Mattison's argument confuses the case-or-controversy requirement with the statutory requirements for a court to have subject matter jurisdiction. See 28 U.S.C. § 2254(a). While Mattison is correct in stating that a petition does not automatically become moot upon a petitioner's release, he fails to acknowledge that a petitioner must be in custody at the time of filing for federal jurisdiction to attach. See Maleng, 490 U.S. at 491-92. Furthermore, the Supreme Court has already answered the specific question as to whether collateral consequences are sufficient to constitute custody—they are not. Id. at 491. In Maleng, the Court spoke directly to the confusion between mootness that arises when a petitioner files his petition and is subsequently released and the actual "in custody" requirement in the statute. Id. at 491-92. The Court emphasized that in Carafas, it "rested th[e] holding not on the collateral consequences of the conviction, but on the fact that the petitioner had been in physical custody under the challenged conviction at the time the petition was filed." Id. To clarify the meaning of its holdings with regard to collateral consequences, the Court concluded, "[t]he negative implication of this holding is, of course, that once the sentence imposed for a conviction has completely expired, the collateral consequences of that conviction are not themselves sufficient to render an individual 'in custody' for the purposes of a habeas attack upon it." Id. at 492.
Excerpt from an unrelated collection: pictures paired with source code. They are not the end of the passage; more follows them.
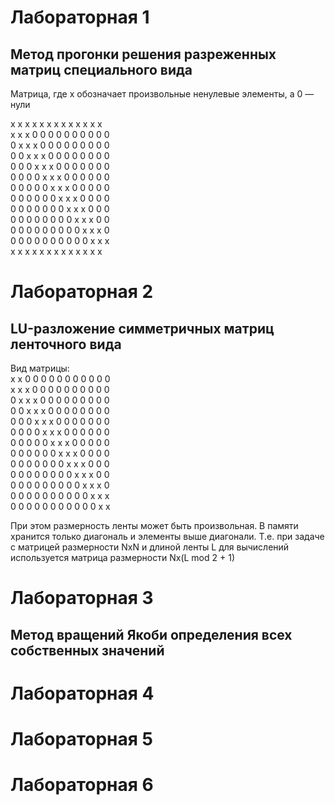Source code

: # Лабораторная 1 
## Метод прогонки решения разреженных матриц специального вида
Матрица, где x обозначает произвольные ненулевые элементы, а 0 — нули

x x x x x x x x x x x x x  
x x x 0 0 0 0 0 0 0 0 0 0  
0 x x x 0 0 0 0 0 0 0 0 0  
0 0 x x x 0 0 0 0 0 0 0 0  
0 0 0 x x x 0 0 0 0 0 0 0  
0 0 0 0 x x x 0 0 0 0 0 0  
0 0 0 0 0 x x x 0 0 0 0 0  
0 0 0 0 0 0 x x x 0 0 0 0  
0 0 0 0 0 0 0 x x x 0 0 0  
0 0 0 0 0 0 0 0 x x x 0 0  
0 0 0 0 0 0 0 0 0 x x x 0  
0 0 0 0 0 0 0 0 0 0 x x x  
x x x x x x x x x x x x x  

# Лабораторная 2
## LU-разложение симметричных матриц ленточного вида

Вид матрицы:  
x x 0 0 0 0 0 0 0 0 0 0 0  
x x x 0 0 0 0 0 0 0 0 0 0  
0 x x x 0 0 0 0 0 0 0 0 0  
0 0 x x x 0 0 0 0 0 0 0 0  
0 0 0 x x x 0 0 0 0 0 0 0  
0 0 0 0 x x x 0 0 0 0 0 0  
0 0 0 0 0 x x x 0 0 0 0 0  
0 0 0 0 0 0 x x x 0 0 0 0  
0 0 0 0 0 0 0 x x x 0 0 0  
0 0 0 0 0 0 0 0 x x x 0 0  
0 0 0 0 0 0 0 0 0 x x x 0  
0 0 0 0 0 0 0 0 0 0 x x x  
0 0 0 0 0 0 0 0 0 0 0 x x  

При этом размерность ленты может быть произвольная.
В памяти хранится только диагональ и элементы выше диагонали. Т.е. при задаче с матрицей размерности NxN и длиной ленты L для вычислений используется матрица размерности Nx(L mod 2 + 1)

# Лабораторная 3 
## Метод вращений Якоби определения всех собственных значений

# Лабораторная 4

# Лабораторная 5 

# Лабораторная 6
Courts continue to apply the rule that collateral consequences are not sufficient to constitute "custody." For example, the Fourth Circuit has held that the collateral consequence of requiring the petitioner to register in a sex offender registry is not sufficient to meet the "in custody" standard for a habeas petition. Wilson v. Flaherty, 689 F.3d 332, 336-38 (4th Cir. 2012). "To rule otherwise," the Fourth Circuit observed, "would drastically expand the writ of habeas corpus beyond its traditional purview and render § 2254's 'in custody' requirement meaningless." Id. at 338. Similarly, decisions from this Court have held that neither a three-year "good behavior period" nor the loss of driving privileges for ten years rises to the level of supervisory control necessary to deem the petitioners "in custody." Robbins, 2016 WL 8118191, at *3 (good behavior period); Whorley, 359 F. Supp. at 542 (loss of driving privileges). These consequences are at least as onerous and likely far more stigmatizing than the consequences that Mattison alleges in his petition.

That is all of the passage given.